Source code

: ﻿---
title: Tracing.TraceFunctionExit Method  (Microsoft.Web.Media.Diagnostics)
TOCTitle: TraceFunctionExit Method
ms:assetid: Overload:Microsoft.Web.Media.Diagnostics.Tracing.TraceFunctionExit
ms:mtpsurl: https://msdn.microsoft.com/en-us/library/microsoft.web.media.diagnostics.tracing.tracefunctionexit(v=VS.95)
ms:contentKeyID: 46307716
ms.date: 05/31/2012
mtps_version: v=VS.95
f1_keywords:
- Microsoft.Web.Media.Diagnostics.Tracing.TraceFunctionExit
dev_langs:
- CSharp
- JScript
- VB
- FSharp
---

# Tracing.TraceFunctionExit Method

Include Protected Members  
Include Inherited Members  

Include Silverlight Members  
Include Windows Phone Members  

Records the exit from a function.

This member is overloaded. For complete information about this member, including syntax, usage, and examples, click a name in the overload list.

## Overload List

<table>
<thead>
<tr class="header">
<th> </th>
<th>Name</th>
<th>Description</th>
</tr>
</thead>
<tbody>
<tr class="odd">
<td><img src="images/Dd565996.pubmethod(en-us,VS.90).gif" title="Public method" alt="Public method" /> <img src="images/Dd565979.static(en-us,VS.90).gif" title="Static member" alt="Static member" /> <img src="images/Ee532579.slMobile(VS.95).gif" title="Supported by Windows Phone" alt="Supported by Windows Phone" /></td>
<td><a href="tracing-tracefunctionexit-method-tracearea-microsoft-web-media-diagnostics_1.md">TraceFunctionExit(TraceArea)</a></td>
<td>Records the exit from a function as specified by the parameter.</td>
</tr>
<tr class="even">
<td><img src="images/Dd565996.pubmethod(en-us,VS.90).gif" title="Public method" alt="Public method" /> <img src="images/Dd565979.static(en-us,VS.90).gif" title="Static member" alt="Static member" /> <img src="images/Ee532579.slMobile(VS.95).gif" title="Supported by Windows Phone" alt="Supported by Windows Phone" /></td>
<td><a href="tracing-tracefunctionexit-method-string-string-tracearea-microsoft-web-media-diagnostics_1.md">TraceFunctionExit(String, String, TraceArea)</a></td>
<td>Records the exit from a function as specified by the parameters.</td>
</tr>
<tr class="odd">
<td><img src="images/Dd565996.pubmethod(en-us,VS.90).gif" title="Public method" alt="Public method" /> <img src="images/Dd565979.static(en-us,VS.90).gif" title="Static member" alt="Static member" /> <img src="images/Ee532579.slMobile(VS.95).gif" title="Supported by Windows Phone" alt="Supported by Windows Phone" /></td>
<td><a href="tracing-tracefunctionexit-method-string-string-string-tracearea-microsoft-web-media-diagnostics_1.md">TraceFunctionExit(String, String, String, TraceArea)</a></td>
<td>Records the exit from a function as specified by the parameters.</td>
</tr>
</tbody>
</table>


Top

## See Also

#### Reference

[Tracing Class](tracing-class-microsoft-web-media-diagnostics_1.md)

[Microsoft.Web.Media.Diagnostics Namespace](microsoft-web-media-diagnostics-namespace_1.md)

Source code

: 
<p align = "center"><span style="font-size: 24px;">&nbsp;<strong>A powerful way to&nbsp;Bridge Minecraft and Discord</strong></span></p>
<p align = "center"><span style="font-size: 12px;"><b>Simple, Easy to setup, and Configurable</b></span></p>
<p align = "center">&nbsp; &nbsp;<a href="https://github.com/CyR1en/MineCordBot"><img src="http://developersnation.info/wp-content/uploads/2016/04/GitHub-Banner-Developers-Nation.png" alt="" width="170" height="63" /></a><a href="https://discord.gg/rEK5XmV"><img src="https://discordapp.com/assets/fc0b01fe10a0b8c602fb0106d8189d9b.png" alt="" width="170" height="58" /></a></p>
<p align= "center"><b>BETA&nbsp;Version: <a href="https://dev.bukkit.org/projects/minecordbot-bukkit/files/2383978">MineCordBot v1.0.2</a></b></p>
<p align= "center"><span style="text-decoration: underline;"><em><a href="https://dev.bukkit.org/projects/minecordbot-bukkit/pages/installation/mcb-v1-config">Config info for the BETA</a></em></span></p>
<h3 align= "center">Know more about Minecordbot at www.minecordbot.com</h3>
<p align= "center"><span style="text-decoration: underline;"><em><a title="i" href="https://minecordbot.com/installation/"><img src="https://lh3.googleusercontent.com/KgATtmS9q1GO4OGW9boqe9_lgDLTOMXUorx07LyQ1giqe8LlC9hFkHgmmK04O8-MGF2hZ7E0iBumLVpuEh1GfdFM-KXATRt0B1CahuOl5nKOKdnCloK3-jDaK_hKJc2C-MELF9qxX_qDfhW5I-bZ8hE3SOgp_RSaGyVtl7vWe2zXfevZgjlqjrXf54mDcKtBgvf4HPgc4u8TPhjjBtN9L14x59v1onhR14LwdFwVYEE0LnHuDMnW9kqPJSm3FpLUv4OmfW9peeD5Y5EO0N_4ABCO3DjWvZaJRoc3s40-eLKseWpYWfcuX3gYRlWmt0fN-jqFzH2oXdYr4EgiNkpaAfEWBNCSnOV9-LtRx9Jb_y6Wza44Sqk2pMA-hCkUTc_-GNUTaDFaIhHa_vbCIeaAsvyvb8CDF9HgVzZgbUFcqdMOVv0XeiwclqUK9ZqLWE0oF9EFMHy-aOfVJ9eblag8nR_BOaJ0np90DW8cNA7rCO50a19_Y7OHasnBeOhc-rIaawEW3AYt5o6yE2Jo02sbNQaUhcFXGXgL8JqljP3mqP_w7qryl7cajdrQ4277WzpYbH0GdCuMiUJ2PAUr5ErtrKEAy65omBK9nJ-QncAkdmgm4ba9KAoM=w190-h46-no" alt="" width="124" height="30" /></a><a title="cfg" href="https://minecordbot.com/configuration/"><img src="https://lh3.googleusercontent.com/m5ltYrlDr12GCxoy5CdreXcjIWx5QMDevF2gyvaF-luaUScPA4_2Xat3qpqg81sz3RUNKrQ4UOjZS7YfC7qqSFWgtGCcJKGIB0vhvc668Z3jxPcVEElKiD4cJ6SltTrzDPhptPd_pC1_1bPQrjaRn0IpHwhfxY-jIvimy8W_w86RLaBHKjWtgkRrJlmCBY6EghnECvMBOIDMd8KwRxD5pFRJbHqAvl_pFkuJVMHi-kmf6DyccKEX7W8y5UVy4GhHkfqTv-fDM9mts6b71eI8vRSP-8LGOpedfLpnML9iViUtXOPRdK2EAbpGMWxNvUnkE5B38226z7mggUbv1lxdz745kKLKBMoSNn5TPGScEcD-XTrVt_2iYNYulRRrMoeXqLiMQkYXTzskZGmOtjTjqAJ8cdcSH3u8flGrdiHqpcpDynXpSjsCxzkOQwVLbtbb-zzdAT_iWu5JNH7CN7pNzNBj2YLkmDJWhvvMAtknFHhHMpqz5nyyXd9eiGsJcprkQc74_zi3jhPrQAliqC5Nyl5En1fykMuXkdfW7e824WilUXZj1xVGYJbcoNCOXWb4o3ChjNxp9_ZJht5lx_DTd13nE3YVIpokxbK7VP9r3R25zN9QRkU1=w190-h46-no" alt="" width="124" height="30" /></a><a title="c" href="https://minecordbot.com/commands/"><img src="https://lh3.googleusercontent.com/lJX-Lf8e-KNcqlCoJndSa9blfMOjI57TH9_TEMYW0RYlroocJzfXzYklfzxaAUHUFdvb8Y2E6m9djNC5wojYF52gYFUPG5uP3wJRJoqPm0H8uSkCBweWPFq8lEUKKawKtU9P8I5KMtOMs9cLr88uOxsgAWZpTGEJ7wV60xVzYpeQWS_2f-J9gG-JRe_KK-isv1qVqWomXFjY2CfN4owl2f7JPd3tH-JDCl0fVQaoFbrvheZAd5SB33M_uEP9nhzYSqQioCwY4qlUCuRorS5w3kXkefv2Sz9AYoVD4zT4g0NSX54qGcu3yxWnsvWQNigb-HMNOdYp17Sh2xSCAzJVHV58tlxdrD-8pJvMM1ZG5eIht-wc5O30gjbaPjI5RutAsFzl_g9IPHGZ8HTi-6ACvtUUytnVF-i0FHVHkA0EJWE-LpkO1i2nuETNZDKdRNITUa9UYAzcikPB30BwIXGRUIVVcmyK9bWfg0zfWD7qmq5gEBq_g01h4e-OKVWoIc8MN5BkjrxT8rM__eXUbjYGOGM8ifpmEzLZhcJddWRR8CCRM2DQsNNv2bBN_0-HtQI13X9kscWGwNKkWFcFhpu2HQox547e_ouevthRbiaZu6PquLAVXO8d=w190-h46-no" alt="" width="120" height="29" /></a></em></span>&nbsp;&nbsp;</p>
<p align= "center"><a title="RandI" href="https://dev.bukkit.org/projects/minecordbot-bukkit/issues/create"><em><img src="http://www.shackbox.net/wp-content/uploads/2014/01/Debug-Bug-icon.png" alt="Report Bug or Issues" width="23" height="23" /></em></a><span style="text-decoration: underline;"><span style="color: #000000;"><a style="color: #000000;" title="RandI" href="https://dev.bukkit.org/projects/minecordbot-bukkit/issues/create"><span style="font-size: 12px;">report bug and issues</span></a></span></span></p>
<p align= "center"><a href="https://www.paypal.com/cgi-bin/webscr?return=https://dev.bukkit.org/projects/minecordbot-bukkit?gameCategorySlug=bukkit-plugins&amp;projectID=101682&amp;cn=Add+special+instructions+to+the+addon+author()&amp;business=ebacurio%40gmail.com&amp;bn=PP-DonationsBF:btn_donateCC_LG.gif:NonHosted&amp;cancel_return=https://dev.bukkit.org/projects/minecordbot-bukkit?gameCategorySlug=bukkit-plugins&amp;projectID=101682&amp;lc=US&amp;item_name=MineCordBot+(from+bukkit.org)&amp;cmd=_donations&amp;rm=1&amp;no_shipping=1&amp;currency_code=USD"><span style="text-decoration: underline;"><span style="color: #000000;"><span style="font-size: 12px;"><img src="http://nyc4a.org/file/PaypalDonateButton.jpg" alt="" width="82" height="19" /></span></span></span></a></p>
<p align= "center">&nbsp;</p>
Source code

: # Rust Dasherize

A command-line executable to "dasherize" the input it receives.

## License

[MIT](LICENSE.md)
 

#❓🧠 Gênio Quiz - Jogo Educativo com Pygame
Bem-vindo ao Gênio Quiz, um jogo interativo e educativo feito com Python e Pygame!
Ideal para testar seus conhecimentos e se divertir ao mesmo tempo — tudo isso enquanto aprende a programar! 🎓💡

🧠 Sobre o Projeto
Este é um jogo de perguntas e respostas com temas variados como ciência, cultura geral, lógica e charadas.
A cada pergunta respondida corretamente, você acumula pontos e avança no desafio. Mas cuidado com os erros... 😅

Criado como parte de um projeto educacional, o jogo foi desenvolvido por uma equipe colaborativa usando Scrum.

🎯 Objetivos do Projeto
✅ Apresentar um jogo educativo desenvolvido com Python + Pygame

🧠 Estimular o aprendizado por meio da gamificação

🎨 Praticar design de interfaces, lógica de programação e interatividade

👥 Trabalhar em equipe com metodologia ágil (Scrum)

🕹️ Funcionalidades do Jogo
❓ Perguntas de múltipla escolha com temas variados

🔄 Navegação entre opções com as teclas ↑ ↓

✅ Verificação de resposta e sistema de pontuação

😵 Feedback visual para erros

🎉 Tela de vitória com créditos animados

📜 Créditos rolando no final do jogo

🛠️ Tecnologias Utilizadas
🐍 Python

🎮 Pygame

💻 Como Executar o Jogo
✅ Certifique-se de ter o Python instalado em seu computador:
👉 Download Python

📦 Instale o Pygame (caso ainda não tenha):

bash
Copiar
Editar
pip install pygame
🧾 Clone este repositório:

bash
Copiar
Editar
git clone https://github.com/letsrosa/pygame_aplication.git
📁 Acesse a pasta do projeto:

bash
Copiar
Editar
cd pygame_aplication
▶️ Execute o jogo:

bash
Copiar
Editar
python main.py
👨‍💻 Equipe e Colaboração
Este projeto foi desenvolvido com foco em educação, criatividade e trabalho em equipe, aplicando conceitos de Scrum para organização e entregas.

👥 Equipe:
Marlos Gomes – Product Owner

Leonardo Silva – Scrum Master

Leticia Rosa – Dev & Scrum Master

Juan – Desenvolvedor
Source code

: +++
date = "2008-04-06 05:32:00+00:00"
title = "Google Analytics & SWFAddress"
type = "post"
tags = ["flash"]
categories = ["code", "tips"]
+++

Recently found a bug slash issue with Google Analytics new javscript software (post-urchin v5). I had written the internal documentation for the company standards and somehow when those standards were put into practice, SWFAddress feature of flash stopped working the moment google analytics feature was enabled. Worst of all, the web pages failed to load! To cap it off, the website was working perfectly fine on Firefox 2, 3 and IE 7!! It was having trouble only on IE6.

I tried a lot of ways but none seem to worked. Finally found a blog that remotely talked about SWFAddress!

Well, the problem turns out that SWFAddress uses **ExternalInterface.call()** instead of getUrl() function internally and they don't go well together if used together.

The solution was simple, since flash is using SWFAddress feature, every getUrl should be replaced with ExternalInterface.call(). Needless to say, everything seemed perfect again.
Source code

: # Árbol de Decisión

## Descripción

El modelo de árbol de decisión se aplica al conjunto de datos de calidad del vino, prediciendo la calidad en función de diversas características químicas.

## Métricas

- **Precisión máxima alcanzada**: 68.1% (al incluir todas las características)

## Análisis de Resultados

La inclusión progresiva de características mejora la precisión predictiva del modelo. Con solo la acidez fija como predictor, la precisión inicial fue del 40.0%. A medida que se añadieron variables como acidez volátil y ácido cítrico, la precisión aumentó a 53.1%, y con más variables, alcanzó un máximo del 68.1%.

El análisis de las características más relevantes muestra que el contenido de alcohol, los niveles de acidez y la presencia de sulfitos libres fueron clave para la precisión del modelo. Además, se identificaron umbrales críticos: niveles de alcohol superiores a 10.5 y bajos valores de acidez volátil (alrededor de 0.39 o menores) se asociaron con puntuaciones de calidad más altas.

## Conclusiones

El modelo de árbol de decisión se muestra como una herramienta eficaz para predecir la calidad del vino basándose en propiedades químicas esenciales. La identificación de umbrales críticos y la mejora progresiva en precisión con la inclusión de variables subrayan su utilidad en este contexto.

_Task prompt_
Print only these lines, please. They run from the start of the entries above to the line containing "Include Windows Phone Members", both ends included, and must match exactly.

_Task result_
Source code

: ﻿---
title: Tracing.TraceFunctionExit Method  (Microsoft.Web.Media.Diagnostics)
TOCTitle: TraceFunctionExit Method
ms:assetid: Overload:Microsoft.Web.Media.Diagnostics.Tracing.TraceFunctionExit
ms:mtpsurl: https://msdn.microsoft.com/en-us/library/microsoft.web.media.diagnostics.tracing.tracefunctionexit(v=VS.95)
ms:contentKeyID: 46307716
ms.date: 05/31/2012
mtps_version: v=VS.95
f1_keywords:
- Microsoft.Web.Media.Diagnostics.Tracing.TraceFunctionExit
dev_langs:
- CSharp
- JScript
- VB
- FSharp
---

# Tracing.TraceFunctionExit Method

Include Protected Members  
Include Inherited Members  

Include Silverlight Members  
Include Windows Phone Members  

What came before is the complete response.